The author of "Rush Limbaugh Is a Big Fat Idiot" has been refining his stand up routine in the Senate after some early rough sets.
After arriving in the Senate in July after a bitterly contested recount, the former "Saturday Night Live" satirist immediately set out to prove that he was no court jester. He pursued Hillary Clinton's expectations-defying model of bipartisan workhorse and convincingly assumed the role of diligent policy wonk.
But by so effectively suppressing the punch lines, Franken exposed an irascible, sometimes nasty side of his personality. In a chamber where goodwill helps a freshman rack up legislative achievements, that can be just as damaging.
Without humor to soften his acute observations, Franken's naked sarcasm, short fuse and sense of showmanship ran amok, leading to public blowups with Republicans, private grievances among Democrats and attacks on senior Obama administration officials.
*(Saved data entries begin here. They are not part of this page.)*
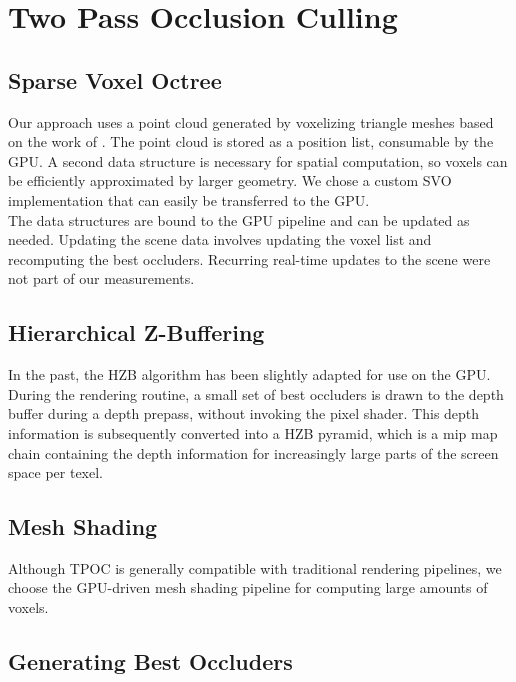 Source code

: \documentclass[conference]{IEEEtran}
\begin{document}
\section{Two Pass Occlusion Culling} \label{sec-hierarchical-z-buffering}

\subsection{Sparse Voxel Octree}

\noindent
Our approach uses a point cloud generated by voxelizing triangle meshes based on the work of \cite{b5}. 
The point cloud is stored as a position list, consumable by the \ac{GPU}. A second data structure is 
necessary for spatial computation, so voxels can be efficiently approximated by larger geometry. 
We chose a custom \ac{SVO} implementation that can easily be transferred to the \ac{GPU}. \\

\noindent
The data structures are bound to the \ac{GPU} pipeline and can be updated as needed. Updating the scene data 
involves updating the voxel list and recomputing the best occluders. Recurring real-time updates to the 
scene were not part of our measurements.

\subsection{Hierarchical Z-Buffering}

\noindent
In the past, the \ac{HZB} algorithm has been slightly adapted for use on the \ac{GPU}. During the rendering 
routine, a small set of best occluders is drawn to the depth buffer during a depth prepass, without invoking 
the pixel shader. This depth information is subsequently converted into a \ac{HZB} pyramid, which is a mip 
map chain containing the depth information for increasingly large parts of the screen space per texel. \\

\subsection{Mesh Shading}

\noindent
Although \ac{TPOC} is generally compatible with traditional rendering pipelines, we choose the 
\ac{GPU}-driven mesh shading pipeline for computing large amounts of voxels. 


\subsection{Generating Best Occluders} \label{sec-gen-best-occluders}
\end{document}
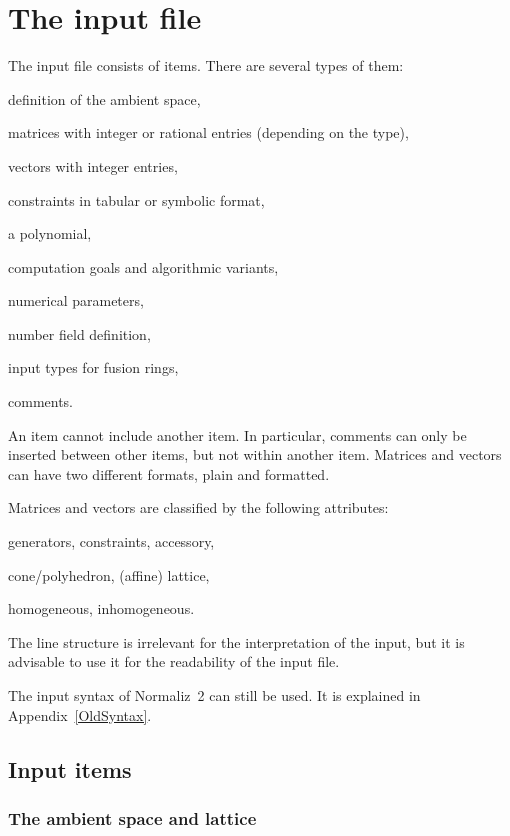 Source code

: \section{The input file}\label{input}

The input file  consists of items. There are several types of them:

\begin{arab}
	\item definition of the ambient space,
	\item matrices with integer or rational entries (depending on the type),
	\item vectors with integer entries,
	\item constraints in tabular or symbolic format,
	\item a polynomial,
	\item computation goals and algorithmic variants,
	\item numerical parameters,
	\item number field definition,
	\item input types for fusion rings,
	\item comments.
\end{arab}

An item cannot include another item. In particular, comments can only be inserted between other items, but not within another item. Matrices and vectors can have two different formats, plain and formatted.

Matrices and vectors are classified by the following attributes:
\begin{arab}
	\item generators, constraints, accessory,
	\item cone/polyhedron, (affine) lattice,
	\item homogeneous, inhomogeneous.
\end{arab}

The line structure is irrelevant for the interpretation of the input, but it is advisable to use it for the readability of the input file.

The input syntax of Normaliz~2 can still be used. It is explained in Appendix~\ref{OldSyntax}.

\subsection{Input items}

\subsubsection{The ambient space and lattice}

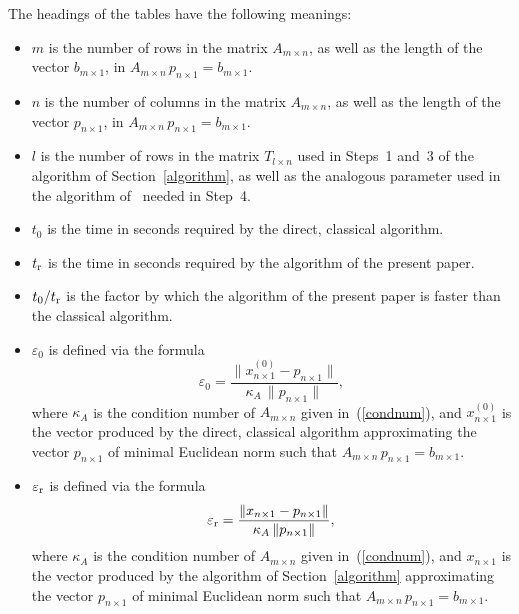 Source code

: \documentclass[letterpaper,12pt]{article}
\def\epsilon{\varepsilon}
\begin{document}
The headings of the tables have the following meanings:
\begin{itemize}
\item $m$ is the number of rows in the matrix $A_{m \times n}$,
      as well as the length of the vector $b_{m \times 1}$,
      in $A_{m \times n} \, p_{n \times 1} = b_{m \times 1}$.
\item $n$ is the number of columns in the matrix $A_{m \times n}$,
      as well as the length of the vector $p_{n \times 1}$,
      in $A_{m \times n} \, p_{n \times 1} = b_{m \times 1}$.
\item $l$ is the number of rows in the matrix $T_{l \times n}$ used
      in Steps~1 and~3 of the algorithm of Section~\ref{algorithm},
      as well as the analogous parameter used in the algorithm
      of~\cite{rokhlin-tygert} needed in Step~4.
\item $t_0$ is the time in seconds required
      by the direct, classical algorithm.
\item $t_{\rm r}$ is the time in seconds required
      by the algorithm of the present paper.
\item $t_0/t_{\rm r}$ is the factor by which
      the algorithm of the present paper
      is faster than the classical algorithm.
\item $\epsilon_0$ is defined via the formula
\begin{equation}
\epsilon_0 = \frac{\| x_{n \times 1}^{(0)} - p_{n \times 1} \|}
                  {\kappa_A \, \| p_{n \times 1} \|},
\end{equation}
where $\kappa_A$ is the condition number of $A_{m \times n}$ given
in~(\ref{condnum}), and $x_{n \times 1}^{(0)}$ is the vector
produced by the direct, classical algorithm
approximating the vector $p_{n \times 1}$ of minimal Euclidean norm
such that $A_{m \times n} \, p_{n \times 1} = b_{m \times 1}$.
\item $\epsilon_{\rm r}$ is defined via the formula
\begin{equation}
\epsilon_{\rm r} = \frac{\| x_{n \times 1} - p_{n \times 1} \|}
                        {\kappa_A \, \| p_{n \times 1} \|},
\end{equation}
where $\kappa_A$ is the condition number of $A_{m \times n}$ given
in~(\ref{condnum}), and $x_{n \times 1}$ is the vector
produced by the algorithm of Section~\ref{algorithm}
approximating the vector $p_{n \times 1}$ of minimal Euclidean norm
such that $A_{m \times n} \, p_{n \times 1} = b_{m \times 1}$.
\end{itemize}
\end{document}
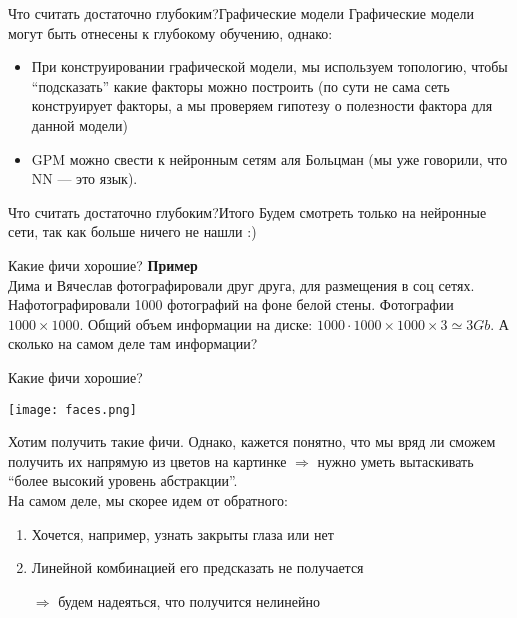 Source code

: \documentclass[14pt, fleqn, xcolor={dvipsnames, table}]{beamer}
\begin{document}
\begin{frame}{Что считать достаточно глубоким?}{Графические модели}
\small
Графические модели могут быть отнесены к глубокому обучению, однако:
\begin{itemize}
  \item При конструировании графической модели, мы используем топологию, чтобы ``подсказать'' какие факторы можно построить (по сути не сама сеть конструирует факторы, а мы проверяем гипотезу о полезности фактора для данной модели)
  \item GPM можно свести к нейронным сетям аля Больцман (мы уже говорили, что NN --- это язык).
\end{itemize}
\end{frame}

\begin{frame}{Что считать достаточно глубоким?}{Итого}\Large
Будем смотреть только на нейронные сети, так как больше ничего не нашли :)
\end{frame}

\begin{frame}{Какие фичи хорошие?}
\small
\textbf{Пример}\\
Дима и Вячеслав фотографировали друг друга, для размещения в соц сетях. Нафотографировали 1000 фотографий на фоне белой стены. Фотографии $1000\times1000$. Общий объем информации на диске: $1000\cdot1000\times1000\times3 \simeq 3Gb$. А сколько на самом деле там информации?
\end{frame}

\begin{frame}{Какие фичи хорошие?}
\begin{center}\texttt{[image: faces.png]}\end{center}
\small
Хотим получить такие фичи. Однако, кажется понятно, что мы вряд ли сможем получить их напрямую из цветов на картинке $\Rightarrow$ нужно уметь вытаскивать ``более высокий уровень абстракции''.\\
На самом деле, мы скорее идем от обратного:
\begin{enumerate}
  \item Хочется, например, узнать закрыты глаза или нет
  \item Линейной комбинацией его предсказать не получается
  \item[$\Rightarrow$] будем надеяться, что получится нелинейно
\end{enumerate}
\end{frame}
\end{document}
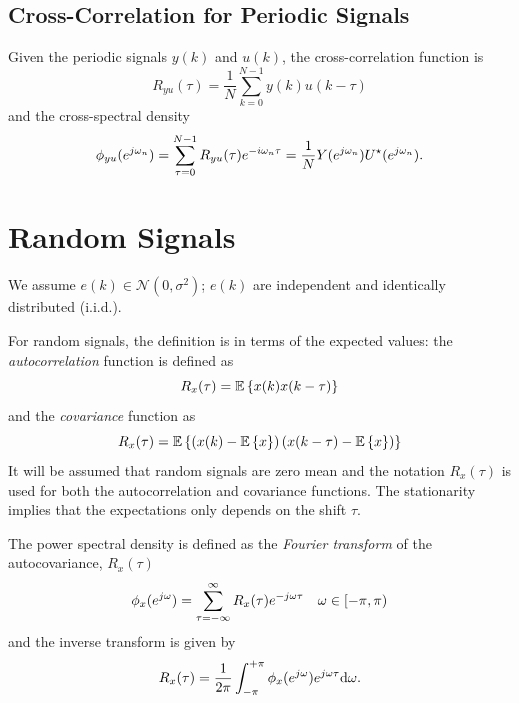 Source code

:\subsection{Cross-Correlation for Periodic Signals}
\label{sec:crosscorrelation-periodic-signals}

Given the periodic signals $y(k)$ and $u(k)$, the cross-correlation function is
\begin{equation}
  \label{eq:cross-correlation}
  R_{yu}(\tau) = \frac{1}{N}\sum_{k=0}^{N-1} y(k)u(k-\tau)
\end{equation}
and the cross-spectral density
\begin{equation}
  \label{eq:cross-correlation-PSD}
  \phi_{yu}(e^{j\omega_n}) = \sum_{\tau=0}^{N-1} R_{yu}(\tau) e^{-i\omega_n\tau} = \frac{1}{N}Y(e^{j\omega_n})U^\star(e^{j\omega_n}).
\end{equation}


\section{Random Signals}
\label{sec:random-signals}

We assume $e(k)\in \mathcal{N}(0,\sigma^2)$; $e(k)$ are independent and identically distributed (i.i.d.).

For random signals, the definition is in terms of the expected values: the \emph{autocorrelation} function is defined as
\begin{equation*}
  R_x(\tau) = \mathbb{E}\left\{x(k)x(k-\tau)\right\}
\end{equation*}
and the \emph{covariance} function as
\begin{equation*}
  R_x(\tau) = \mathbb{E}\left\{\left(x(k) - \mathbb{E}\left\{x\right\}\right)\left(x(k-\tau)-\mathbb{E}\left\{x\right\}\right)\right\}
\end{equation*}
It will be assumed that random signals are zero mean and the notation $R_x(\tau)$ is used for both the autocorrelation and covariance functions. The stationarity implies that the expectations only depends on the shift $\tau$.

The power spectral density is defined as the \emph{Fourier transform} of the autocovariance, $R_x(\tau)$
\begin{equation*}
  \phi_x(e^{j\omega}) = \sum_{\tau=-\infty}^\infty R_x(\tau)e^{-j\omega\tau} \hspace{1em} \omega\in[-\pi,\pi)
\end{equation*}
and the inverse transform is given by
\begin{equation*}
  R_x(\tau) = \frac{1}{2\pi}\int_{-\pi}^{+\pi} \phi_x(e^{j\omega})e^{j\omega\tau}\mathrm{d} \omega.
\end{equation*}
Several sources at a private meeting last month said they heard Franken tell White House senior adviser David Axelrod that the president should apologize for his stupid campaign promise to televise health-care discussions.
Now some colleagues and Senate analysts are noticing flashes of the old Franken humor -- tempered to suit a stodgier audience -- as the Democratic junior senator from Minnesota seeks to find the appropriate balance between humorist and humorless scold.